The simplest way to sort triangles is by their angle size:

  • Acute triangle: An acute triangle is one in which all the angles are acute (less than 90°).
  • Obtuse triangle: An obtuse triangle is one in which one of the angles is obtuse (more than 90°).
  • Right triangle: A right triangle is one in which one of the angles is a right angle (exactly 90°).

It is not hard to see that every triangle falls into exactly one of these three groups. Every triangle is either an acute triangle, an obtuse triangle, or a right triangle.

Another way to group triangles is by looking at the lengths of their sides:

  • Equilateral triangle: An equilateral triangle is one in which all three sides have the same length.
  • Isoceles triangle: An isoceles triangle is one in which two sides have the same length.
  • Scalene triangle: A scalene triangle is one in which all three sides have different lengths.

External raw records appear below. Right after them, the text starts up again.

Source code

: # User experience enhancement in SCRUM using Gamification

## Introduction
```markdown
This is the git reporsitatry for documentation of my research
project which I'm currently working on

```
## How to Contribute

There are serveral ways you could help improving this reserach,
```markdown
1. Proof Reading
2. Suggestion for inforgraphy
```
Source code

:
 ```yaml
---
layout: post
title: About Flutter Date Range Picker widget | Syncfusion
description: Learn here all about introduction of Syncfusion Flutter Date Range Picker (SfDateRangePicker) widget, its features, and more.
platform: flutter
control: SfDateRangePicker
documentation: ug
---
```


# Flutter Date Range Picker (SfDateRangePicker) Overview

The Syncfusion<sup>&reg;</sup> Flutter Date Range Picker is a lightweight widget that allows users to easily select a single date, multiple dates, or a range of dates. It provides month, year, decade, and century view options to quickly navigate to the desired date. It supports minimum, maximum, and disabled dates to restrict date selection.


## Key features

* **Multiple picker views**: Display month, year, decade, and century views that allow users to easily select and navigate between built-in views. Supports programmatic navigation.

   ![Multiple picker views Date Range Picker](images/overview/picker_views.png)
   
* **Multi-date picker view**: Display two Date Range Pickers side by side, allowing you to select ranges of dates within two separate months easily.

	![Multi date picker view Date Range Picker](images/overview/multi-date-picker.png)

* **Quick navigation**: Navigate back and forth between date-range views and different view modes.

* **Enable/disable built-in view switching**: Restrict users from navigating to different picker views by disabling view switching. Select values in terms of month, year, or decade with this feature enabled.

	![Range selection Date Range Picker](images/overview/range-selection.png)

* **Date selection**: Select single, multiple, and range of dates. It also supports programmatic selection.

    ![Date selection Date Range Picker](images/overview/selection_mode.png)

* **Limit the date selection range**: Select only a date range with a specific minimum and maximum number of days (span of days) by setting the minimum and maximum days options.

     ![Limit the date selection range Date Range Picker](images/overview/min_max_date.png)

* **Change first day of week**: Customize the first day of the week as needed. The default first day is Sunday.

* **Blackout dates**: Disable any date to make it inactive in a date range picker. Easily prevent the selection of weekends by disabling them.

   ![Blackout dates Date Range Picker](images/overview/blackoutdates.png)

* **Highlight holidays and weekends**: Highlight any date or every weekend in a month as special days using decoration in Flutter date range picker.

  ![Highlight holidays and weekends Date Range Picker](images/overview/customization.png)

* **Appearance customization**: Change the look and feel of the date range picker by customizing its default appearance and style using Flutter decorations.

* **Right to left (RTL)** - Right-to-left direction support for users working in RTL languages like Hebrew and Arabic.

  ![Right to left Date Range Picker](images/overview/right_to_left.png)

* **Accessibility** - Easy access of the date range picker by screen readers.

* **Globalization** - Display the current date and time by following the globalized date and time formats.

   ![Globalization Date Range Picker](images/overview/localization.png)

Note that every equilateral triangle is automatically also isosceles.

4-sided polygons (Quadrilaterals)

After triangles, the type of shape we will encounter the most is the quadrilateral:

  • Quadrilateral : A polygon with four sides.

Note that in general the 4-gons can look pretty strange and irregular. There are a handful of special cases we care about. (See below)


  • Square: A quadrilateral with four equal-length sides and four right angles.

Note that the square can be of differnt sizes and you are allowed to rotate it. Above are several examples of squares.


  • Rectangle: A quadrilateral having four right angles.

Again, the rectangles come in different sizes and we can draw them at an angle if we want. As long as all the angles are 90 degrees, it will be a reactangle.


  • Parallelogram: A quadrilateral with two pairs of parallel sides.

We haven't technically defined what parallel means, but it means that the two segments never meet, even if you were to continue tem infinitely far. Known examples are for instance the left and the right side of a ladder, or the double lines you see on some freeways.



A quadrilateral having all four sides of equal length.

If you have played cards this is the shape of diamonds :)

Polygons in General

Polygon: A polygon is a closed planar figure made by joining line segments. The segments may not cross, and each segment must connect to exactly two others at its endpoints.

Below are some examples of things that are polygons and things that are not polygons.

Not Polygons

The left figure is not closed, and the figures in the middle are not made of line segments. The figure on the right is not a polygon, since its sides intersect each other.

  • Vertex: A vertex of a polygon is a point where two sides come together.

The word "vertex" is more precise than the common term "corner", because "corner" has many other uses in English. The plural of "vertex" is "vertices" - a triangle has three vertices.

The way we identify a polygon is usually by the number of sides it possesses, which is the same as its number of angles.

A 28-gon

Classifying polygons by number of sides is important enough that there are special words for polygons with small numbers of sides:

# of sides Name
3 Triangle
4 Quadrilateral
5 Pentagon
6 Hexagon
7 Heptagon
8 Octagon
9 Enneagon
10 Decagon

There are (ridiculous) names for polygons with many more sides (see wikipedia:Polygon), but generally for larger numbers of sides, one uses the number of sides followed by "-gon". We talk about 7-gons and 8-gons for instance (instead of the harder to remember names heptagon or octagon).